Precision engineering of catalytic sites to guide more favorable pathways for Li2O2 nucleation and decomposition represents an enticing kinetic strategy for mitigating overpotential, enhancing discharge capacity, and improving recycling stability of Li-O2 batteries. In this work, we employ metal–organic frameworks (MOFs) derivation and ion substitution strategies to construct atomically dispersed Mn-N4 moieties on hierarchical porous nitrogen-doped carbon (Mn SAs-NC) with the aim of reducing the overpotential and improving the cycling stability of Li-O2 batteries.
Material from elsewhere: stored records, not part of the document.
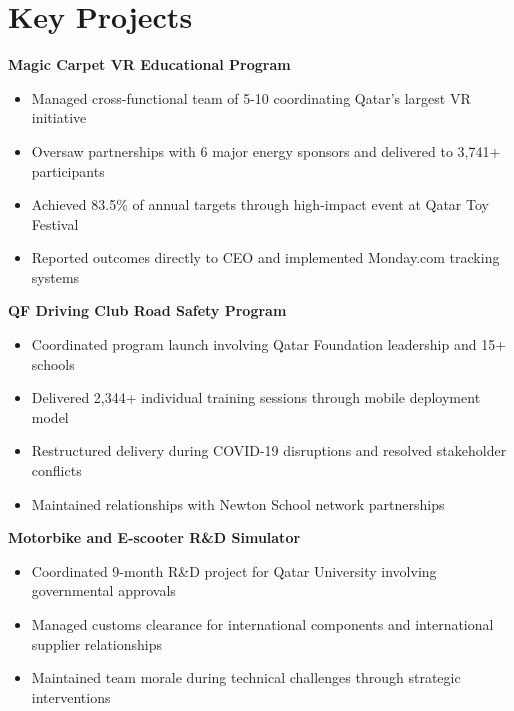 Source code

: \documentclass[a4paper,12pt]{article}
\begin{document}

\section{Key Projects}

\textbf{Magic Carpet VR Educational Program}
\begin{itemize}[nosep,after=\strut, leftmargin=1em, itemsep=2pt,label=--]
\item Managed cross-functional team of 5-10 coordinating Qatar's largest VR initiative
\item Oversaw partnerships with 6 major energy sponsors and delivered to 3,741+ participants
\item Achieved 83.5\% of annual targets through high-impact event at Qatar Toy Festival
\item Reported outcomes directly to CEO and implemented Monday.com tracking systems
\end{itemize}

\textbf{QF Driving Club Road Safety Program}
\begin{itemize}[nosep,after=\strut, leftmargin=1em, itemsep=2pt,label=--]
\item Coordinated program launch involving Qatar Foundation leadership and 15+ schools
\item Delivered 2,344+ individual training sessions through mobile deployment model
\item Restructured delivery during COVID-19 disruptions and resolved stakeholder conflicts
\item Maintained relationships with Newton School network partnerships
\end{itemize}

\textbf{Motorbike and E-scooter R\&D Simulator}
\begin{itemize}[nosep,after=\strut, leftmargin=1em, itemsep=2pt,label=--]
\item Coordinated 9-month R\&D project for Qatar University involving governmental approvals
\item Managed customs clearance for international components and international supplier relationships
\item Maintained team morale during technical challenges through strategic interventions
\end{itemize}
\end{document}
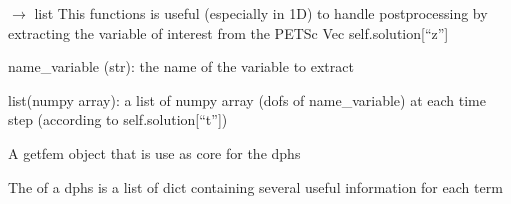 \documentclass[letterpaper,10pt,english]{sphinxmanual}
\begin{document}
\begin{fulllineitems}

\begin{fulllineitems}
\label{\detokenize{scrimp:scrimp.dphs.DPHS.get_solution}}
\pysigstartsignatures
\pysiglinewithargsret
{}
{}
{{ $\rightarrow$ list}}
\pysigstopsignatures
\sphinxAtStartPar
This functions is useful (especially in 1D) to handle post\sphinxhyphen{}processing
by extracting the variable of interest from the PETSc Vec self.solution{[}“z”{]}
\begin{description}
\sphinxAtStartPar
name\_variable (str): the name of the variable to extract

\sphinxAtStartPar
list(numpy array): a list of numpy array (dofs of name\_variable) at each time step (according to self.solution{[}“t”{]})

\end{description}

\end{fulllineitems}


\begin{fulllineitems}
\label{\detokenize{scrimp:scrimp.dphs.DPHS.gf_model}}
\pysigstartsignatures
\pysigline
{}
\pysigstopsignatures
\sphinxAtStartPar
A getfem  object that is use as core for the dphs

\end{fulllineitems}


\begin{fulllineitems}
\label{\detokenize{scrimp:scrimp.dphs.DPHS.hamiltonian}}
\pysigstartsignatures
\pysigline
{}
\pysigstopsignatures
\sphinxAtStartPar
The  of a dphs is a list of dict containing several useful information for each term

\end{fulllineitems}



\end{fulllineitems}
\end{document}
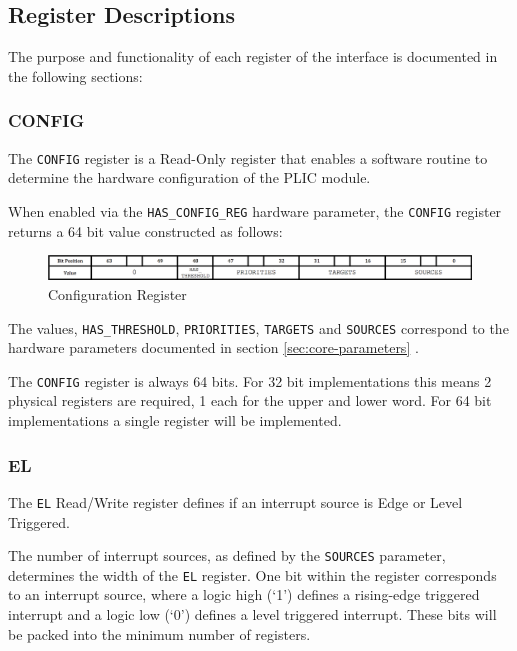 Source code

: \subsection{Register Descriptions}

The purpose and functionality of each register of the interface is documented in the following sections:

\subsubsection{CONFIG}

The \texttt{CONFIG} register is a Read-Only register that enables a
software routine to determine the hardware configuration of the PLIC
module.

When enabled via the \texttt{HAS\_CONFIG\_REG} hardware parameter, the
\texttt{CONFIG} register returns a 64 bit value constructed as follows:

\begin{figure}[h] 
	\includegraphics[width=\linewidth]{assets/img/CONFIG} 
	\caption[Configuration Register]{Configuration Register}
	\label{fig:configreg}
\end{figure}

The values, \texttt{HAS\_THRESHOLD}, \texttt{PRIORITIES},
\texttt{TARGETS} and \texttt{SOURCES} correspond to the hardware
parameters documented in section \ref{sec:core-parameters} .

The \texttt{CONFIG} register is always 64 bits. For 32 bit
implementations this means 2 physical registers are required, 1 each for
the upper and lower word. For 64 bit implementations a single register
will be implemented.

\subsubsection{EL}

The \texttt{EL} Read/Write register defines if an interrupt source is
Edge or Level Triggered.

The number of interrupt sources, as defined by the
\texttt{SOURCES} parameter, determines the width of the \texttt{EL} register. 
One bit within the register corresponds to an interrupt source, where a 
logic high (`1') defines a rising-edge triggered interrupt and a logic 
low (`0') defines a level triggered interrupt. These bits will be
packed into the minimum number of registers.

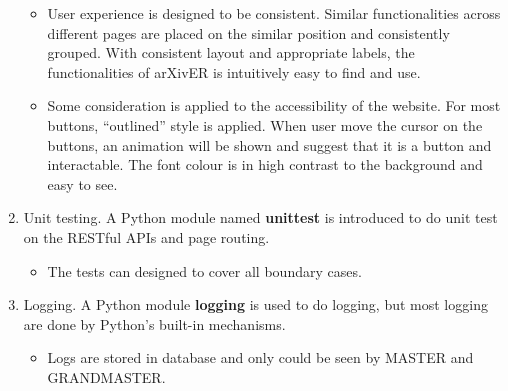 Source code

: \documentclass[letterpaper,12pt]{article}
\begin{document}
\begin{enumerate}[label=\alph*)]
\begin{itemize}
                \item User experience is designed to be consistent. Similar functionalities across different pages are placed on the similar position and consistently grouped. With consistent layout and appropriate labels, the functionalities of arXivER is intuitively easy to find and use.
                
                \item Some consideration is applied to the accessibility of the website. For most buttons, ``outlined'' style is applied. When user move the cursor on the buttons, an animation will be shown and suggest that it is a button and interactable.
                 The font colour is in high contrast to the background and easy to see.
            \end{itemize}
        \item Unit testing. A Python module named \textbf{unittest} is introduced to do unit test on the RESTful APIs and page routing.
            \begin{itemize}
                \item The tests can designed to cover all boundary cases.
            \end{itemize}
        \item Logging. A Python module \textbf{logging} is used to do logging, but most logging are done by Python's built-in mechanisms. 
            \begin{itemize}
                \item Logs are stored in database and only could be seen by MASTER and GRANDMASTER. 
                

\end{itemize}
\end{enumerate}
\end{document}

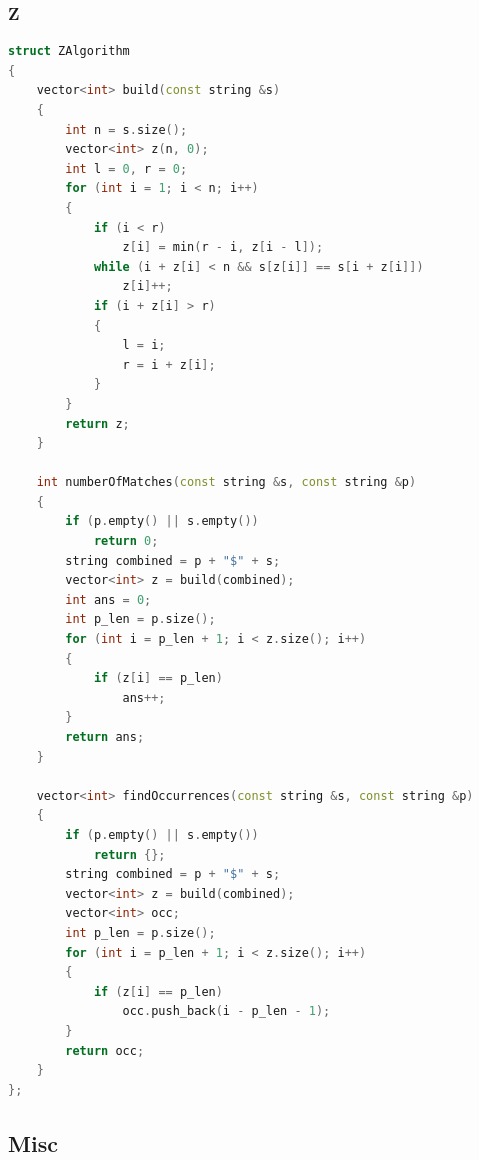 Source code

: \documentclass[10pt,landscape,a4paper,twocolumn]{article}
\begin{document}
\subsubsection{Z}
\begin{lstlisting}[language=C++]
struct ZAlgorithm
{
    vector<int> build(const string &s)
    {
        int n = s.size();
        vector<int> z(n, 0);
        int l = 0, r = 0;
        for (int i = 1; i < n; i++)
        {
            if (i < r)
                z[i] = min(r - i, z[i - l]);
            while (i + z[i] < n && s[z[i]] == s[i + z[i]])
                z[i]++;
            if (i + z[i] > r)
            {
                l = i;
                r = i + z[i];
            }
        }
        return z;
    }

    int numberOfMatches(const string &s, const string &p)
    {
        if (p.empty() || s.empty())
            return 0;
        string combined = p + "$" + s;
        vector<int> z = build(combined);
        int ans = 0;
        int p_len = p.size();
        for (int i = p_len + 1; i < z.size(); i++)
        {
            if (z[i] == p_len)
                ans++;
        }
        return ans;
    }

    vector<int> findOccurrences(const string &s, const string &p)
    {
        if (p.empty() || s.empty())
            return {};
        string combined = p + "$" + s;
        vector<int> z = build(combined);
        vector<int> occ;
        int p_len = p.size();
        for (int i = p_len + 1; i < z.size(); i++)
        {
            if (z[i] == p_len)
                occ.push_back(i - p_len - 1);
        }
        return occ;
    }
};

\end{lstlisting}
\subsection{Misc}
\end{document}
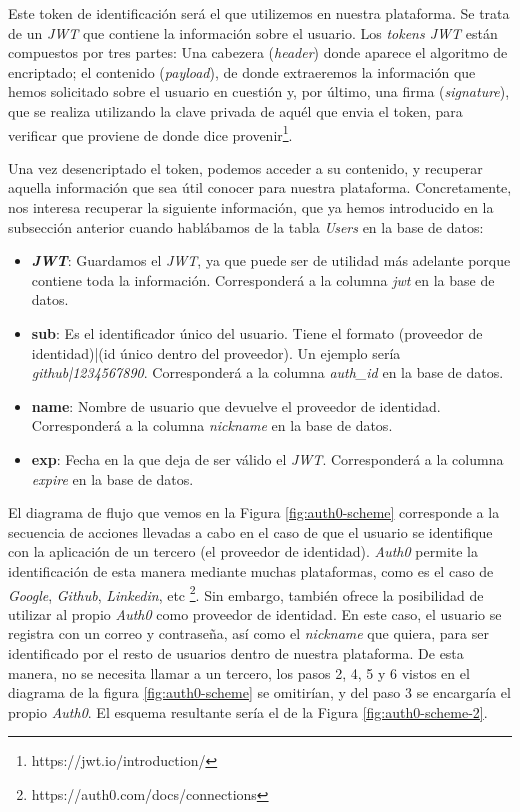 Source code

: \documentclass[11pt,spanish,listoffigures]{tfgetsinf}
\begin{document}
Este token de identificación será el que utilizemos en nuestra plataforma. Se trata de un \textit{JWT} que contiene la información sobre el usuario. Los \textit{tokens JWT} están compuestos por tres partes: Una cabezera (\textit{header}) donde aparece el algoritmo de encriptado; el contenido (\textit{payload}), de donde extraeremos la información que hemos solicitado sobre el usuario en cuestión y, por último, una firma (\textit{signature}), que se realiza utilizando la clave privada de aquél que envia el token, para verificar que proviene de donde dice provenir\footnote{https://jwt.io/introduction/}.

Una vez desencriptado el token, podemos acceder a su contenido, y recuperar aquella información que sea útil conocer para nuestra plataforma. Concretamente, nos interesa recuperar la siguiente información, que ya hemos introducido en la subsección anterior cuando hablábamos de la tabla \textit{Users} en la base de datos:

\begin{itemize}

\item \textbf{\textit{JWT}}: Guardamos el \textit{JWT}, ya que puede ser de utilidad más adelante porque contiene toda la información. Corresponderá a la columna \textit{jwt} en la base de datos.

\item \textbf{sub}: Es el identificador único del usuario. Tiene el formato (proveedor de identidad)|(id único dentro del proveedor). Un ejemplo sería \textit{github|1234567890}. Corresponderá a la columna \textit{auth\_id} en la base de datos.

\item \textbf{name}: Nombre de usuario que devuelve el proveedor de identidad. Corresponderá a la columna \textit{nickname} en la base de datos.

\item \textbf{exp}: Fecha en la que deja de ser válido el \textit{JWT}. Corresponderá a la columna \textit{expire} en la base de datos.

\end{itemize}

El diagrama de flujo que vemos en la Figura \ref{fig:auth0-scheme} corresponde a la secuencia de acciones llevadas a cabo en el caso de que el usuario se identifique con la aplicación de un tercero (el proveedor de identidad). \textit{Auth0} permite la identificación de esta manera mediante muchas plataformas, como es el caso de \textit{Google}, \textit{Github}, \textit{Linkedin}, etc \footnote{https://auth0.com/docs/connections}. Sin embargo, también ofrece la posibilidad de utilizar al propio \textit{Auth0} como proveedor de identidad. En este caso, el usuario se registra con un correo y contraseña, así como el \textit{nickname} que quiera, para ser identificado por el resto de usuarios dentro de nuestra plataforma. De esta manera, no se necesita llamar a un tercero, los pasos 2, 4, 5 y 6 vistos en el diagrama de la figura \ref{fig:auth0-scheme} se omitirían, y del paso 3 se encargaría el propio \textit{Auth0}. El esquema resultante sería el de la Figura \ref{fig:auth0-scheme-2}.  
\end{document}
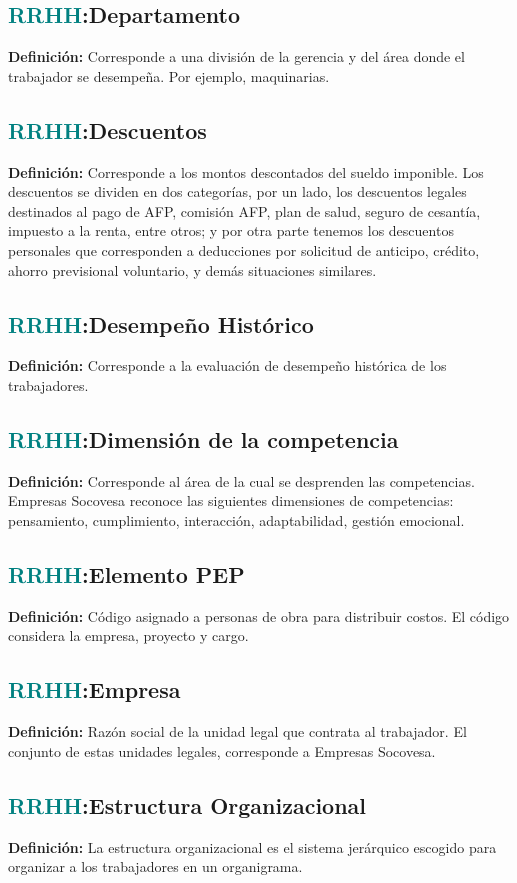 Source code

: \documentclass[12pt]{article}
\begin{document}
\subsection{\textcolor{teal}{RRHH}:{Departamento}}
\textbf{Definición:} Corresponde a una división de la gerencia y del área donde el trabajador se desempeña. Por ejemplo, maquinarias.
\subsection{\textcolor{teal}{RRHH}:{Descuentos}}
\textbf{Definición:} Corresponde a los montos descontados del sueldo imponible. Los descuentos se dividen en dos categorías, por un lado, los descuentos legales destinados al pago de AFP, comisión AFP, plan de salud, seguro de cesantía, impuesto a la renta, entre otros; y por otra parte tenemos los descuentos personales que corresponden a deducciones por solicitud de anticipo, crédito, ahorro previsional voluntario, y demás situaciones similares.
\subsection{\textcolor{teal}{RRHH}:{Desempeño Histórico}}
\textbf{Definición:} Corresponde a la evaluación de desempeño histórica de los trabajadores.
\subsection{\textcolor{teal}{RRHH}:{Dimensión de la competencia}}
\textbf{Definición:} Corresponde al área de la cual se desprenden las competencias. Empresas Socovesa reconoce las siguientes dimensiones de competencias: pensamiento, cumplimiento, interacción, adaptabilidad, gestión emocional.

\subsection{\textcolor{teal}{RRHH}:{Elemento PEP}}
\textbf{Definición:} Código asignado a personas de obra para distribuir costos. El código considera la empresa, proyecto y cargo.
\subsection{\textcolor{teal}{RRHH}:{Empresa}}
\textbf{Definición:} Razón social de la unidad legal que contrata al trabajador. El conjunto de estas unidades legales, corresponde a Empresas Socovesa.
\subsection{\textcolor{teal}{RRHH}:{Estructura Organizacional}}
\textbf{Definición:} La estructura organizacional es el sistema jerárquico escogido para organizar a los trabajadores en un organigrama.
\end{document}
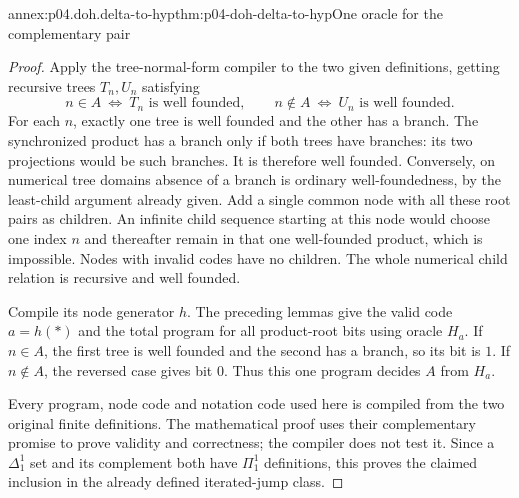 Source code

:\begin{annexitem}{annex:p04.doh.delta-to-hyp}{thm:p04-doh-delta-to-hyp}{One oracle for the complementary pair}
\begin{proof}
Apply the tree-normal-form compiler to the two given definitions,
getting recursive trees \(T_n,U_n\) satisfying
\[
 n\in A\ \Longleftrightarrow\ T_n\text{ is well founded},\qquad
 n\notin A\ \Longleftrightarrow\ U_n\text{ is well founded}.
\]
For each \(n\), exactly one tree is well founded and the other
has a branch. The synchronized product has a branch only if both
trees have branches: its two projections would be such branches.
It is therefore well founded. Conversely, on numerical tree domains
absence of a branch is ordinary well-foundedness, by the least-child
argument already given. Add a single common node with all these
root pairs as children. An infinite child sequence starting at this
node would choose one index \(n\) and thereafter remain in that
one well-founded product, which is impossible. Nodes with invalid
codes have no children. The whole numerical child relation is
recursive and well founded.

Compile its node generator \(h\). The preceding lemmas give the
valid code \(a=h(*)\) and the total program for all product-root
bits using oracle \(H_a\). If \(n\in A\), the first tree is
well founded and the second has a branch, so its bit is \(1\).
If \(n\notin A\), the reversed case gives bit \(0\). Thus
this one program decides \(A\) from \(H_a\).

Every program, node code and notation code used here is compiled
from the two original finite definitions. The mathematical proof
uses their complementary promise to prove validity and correctness;
the compiler does not test it. Since a \(\Delta^1_1\) set and its
complement both have \(\Pi^1_1\) definitions, this proves the
claimed inclusion in the already defined iterated-jump class.
\end{proof}
\end{annexitem}

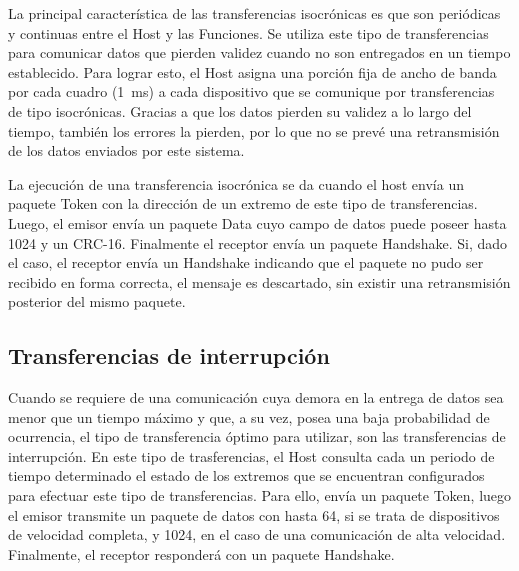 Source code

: 	La principal característica de las transferencias isocrónicas es que son periódicas y continuas entre el Host y las Funciones. Se utiliza este tipo de transferencias para comunicar datos que pierden validez cuando no son entregados en un tiempo establecido. Para lograr esto, el Host asigna una porción fija de ancho de banda por cada cuadro (\SI{1}{\milli\second}) a cada dispositivo que se comunique por transferencias de tipo isocrónicas. Gracias a que los datos pierden su validez a lo largo del tiempo, también los errores la pierden, por lo que no se prevé una retransmisión de los datos enviados por este sistema.%
	
	La ejecución de una transferencia isocrónica se da cuando el host envía un paquete Token con la dirección de un extremo de este tipo de transferencias. Luego, el emisor envía un paquete Data cuyo campo de datos puede poseer hasta \SI{1024}{\byte} y un CRC-16. Finalmente el receptor envía un paquete Handshake. Si, dado el caso, el receptor envía un Handshake indicando que el paquete no pudo ser recibido en forma correcta, el mensaje es descartado, sin existir una retransmisión posterior del mismo paquete.
	
\subsection{Transferencias de interrupción}
	Cuando se requiere de una comunicación cuya demora en la entrega de datos sea menor que un tiempo máximo y que, a su vez, posea una baja probabilidad de ocurrencia, el tipo de transferencia óptimo para utilizar, son las transferencias de interrupción. En este tipo de trasferencias, el Host consulta cada un periodo de tiempo determinado el estado de los extremos que se encuentran configurados para efectuar este tipo de transferencias. Para ello, envía un paquete Token, luego el emisor transmite un paquete de datos con hasta \SI{64}{\byte}, si se trata de dispositivos de velocidad completa, y \SI{1024}{\byte}, en el caso de una comunicación de alta velocidad. Finalmente, el receptor responderá con un paquete Handshake.
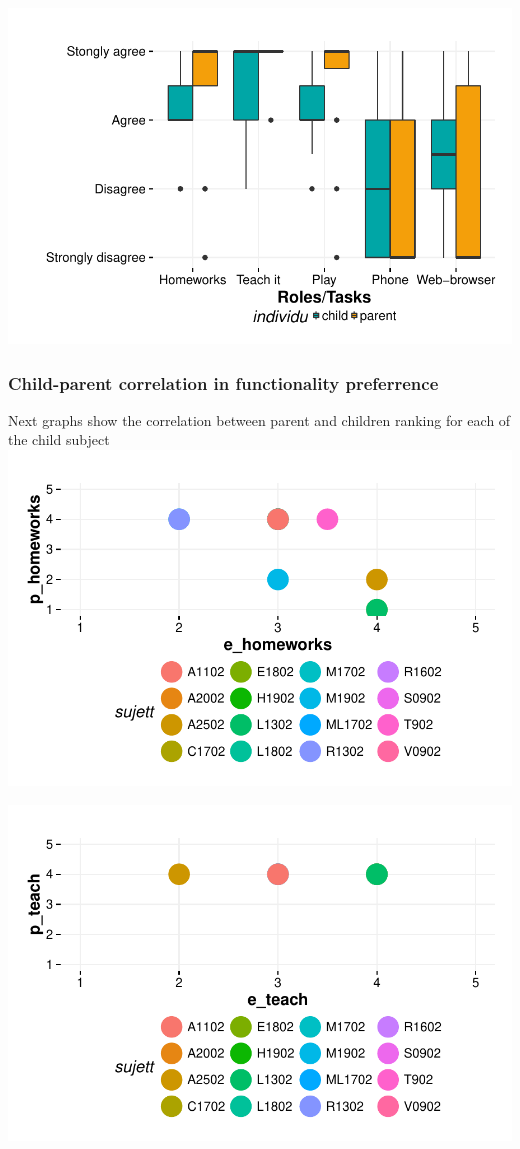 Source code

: \documentclass{article}
\begin{document}
\includegraphics{interviews-plot_functionality_parent_enfant}

\subsubsection{Child-parent correlation in functionality preferrence} 
Next graphs show the correlation between parent and children ranking for each of the child subject\newline
\includegraphics{interviews-plot_coirs_parent_enfant_hmk}

\includegraphics{interviews-plot_coirs_parent_enfant_teach}
\end{document}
The porous structure provides more channels for mass transfer and exposes more highly active sites for electrocatalytic reactions, thus promoting the formation and decomposition of Li2O2. The Li-O2 batteries with Mn SAs-NC cathode achieve lower overpotential, higher specific capacity (14290 mA h g−1 at 100 mA g−1), and superior cycle stability (>100 cycles at 200 mA g−1) compared with the Mn NPs-NC and NC. Density functional theory (DFT) calculations reveal that the construction of Mn-N4 moiety tunes the charge distribution of the pyridinic N-rich vacancy and balances the affinity of the intermediates (LiO2 and Li2O2). The initial nucleation of Li2O2 on Mn SAs-NC favors the O2 → LiO2 → Li2O2 surface-adsorption pathway, which mitigates the overpotentials of the oxygen reduction (ORR) and oxygen evolution reaction (OER). As a result, Mn SAs-NC with Mn-N4 moiety effectively facilitates the Li2O2 nucleation and enables its reversible decomposition. This work establishes a methodology for constructing carbon-based electrocatalysts with high activity and selectivity for Li-O2 batteries.